Chicken’s greatest power is its ability to retain flavor, which is why you should regularly prep your poultry in a savory brine. One such brine being embraced by everyone from Bon Appétit to KFC: pickle juice.
Yes, pickles have seen their share of dubious hype (see: pickle pops and pickle-juice slushies). But pickle-fried chicken has far more nuance. It takes advantage of brining for its culinary properties, while stealing the aromatics of coriander, peppercorn, dill, and fennel. The chicken’s crispy, flaky exterior complements fall-apart meat that holds a salty-sweet delicate flavor. It’s perfect for a hot-summer-night meal, or to make waves at your next barbecue. (It might might even aid in digestion.) Whether you’re a skilled chef in a fancy kitchen, or a hungry homebody with two cutlets and an old jar of pickles, rustling up the perfect PFC is absolutely worth your while.

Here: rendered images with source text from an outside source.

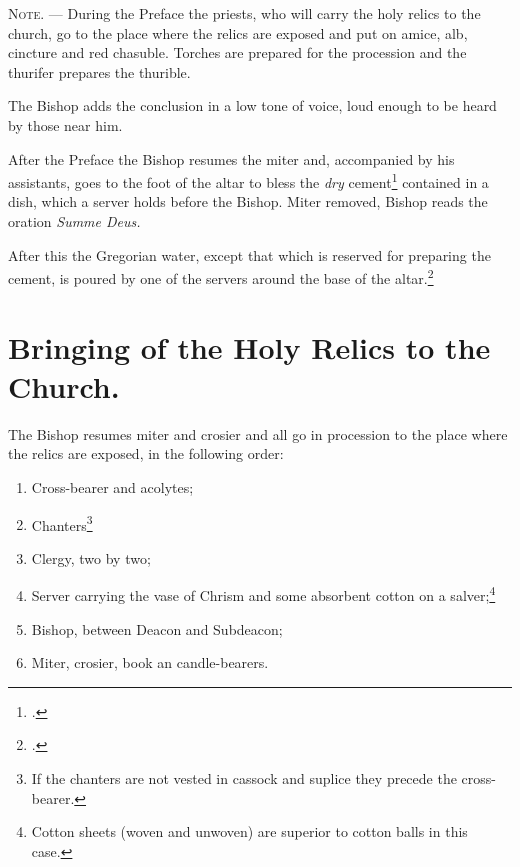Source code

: \documentclass[letterpaper]{report}
\begin{document}
{    \textsc{Note. ---} During the Preface the priests, who will carry the holy
    relics to the church, go to the place where the relics are exposed and put
    on amice, alb, cincture and red chasuble. Torches are prepared for the
    procession and the thurifer prepares the thurible.

    The Bishop adds the conclusion in a low tone of voice, loud enough to be
    heard by those near him.

    \rubric After the Preface the Bishop resumes the miter and, accompanied by
    his assistants, goes to the foot of the altar to bless the \textit{dry}
    cement\footcite[The Pontifical prescribes that he should first mix the
    cement with the water which he previously blessed and then bless the
    mixture. This is not feasible and consequently it is better to keep
    sufficient amount of water in a separate vessel to be poured over the dry
    cement shortly before it is to be used for closing the
    sepulcher.][footnote, p. 77.]{consecranda} contained in a dish, which a
    server holds before the Bishop. Miter removed, Bishop reads the oration
    \textit{Summe Deus.}

    \rubric After this the Gregorian water, except that which is reserved for
    preparing the cement, is poured by one of the servers around the base of
    the altar.\footcite[If much water remains only a small quantity of it is
    poured around the base of the altar, and what is left is afterwards poured
    into the \textit{secrarium.}][footnote 1, p. 78.]{consecranda}

    \section{Bringing of the Holy Relics to the Church.}

    \rubric The Bishop resumes miter and crosier and all go in procession to
    the place where the relics are exposed, in the following order:

    \begin{enumerate}
        \item Cross-bearer and acolytes;
        \item Chanters\footnote{If the chanters are not vested in cassock and
            suplice they precede the cross-bearer.}
        \item Clergy, two by two;
        \item Server carrying the vase of Chrism and some absorbent cotton on a
            salver;\footnote{Cotton sheets (woven and unwoven) are superior to
            cotton balls in this case.}
        \item Bishop, between Deacon and Subdeacon;
        \item Miter, crosier, book an candle-bearers.
    \end{enumerate}

}
\end{document}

Before you buy a jar of pickles just for their jus, consider making some yourself. It’s quick, your pickles will taste better, and you’ll have your own homemade ones to eat with the chicken. Here’s a recipe I use to pickle kirby cucumbers.
Place your washed cucumbers in a food-safe container—the count doesn’t matter, just however many can fit inside. (I used a two-quart glass jar and was able to fit six kirbys in there comfortably.) Whisk all the ingredients from above in a bowl until the salt is fully incorporated. Pour your brine into your jar, filling it up until the cucumbers are completely submerged.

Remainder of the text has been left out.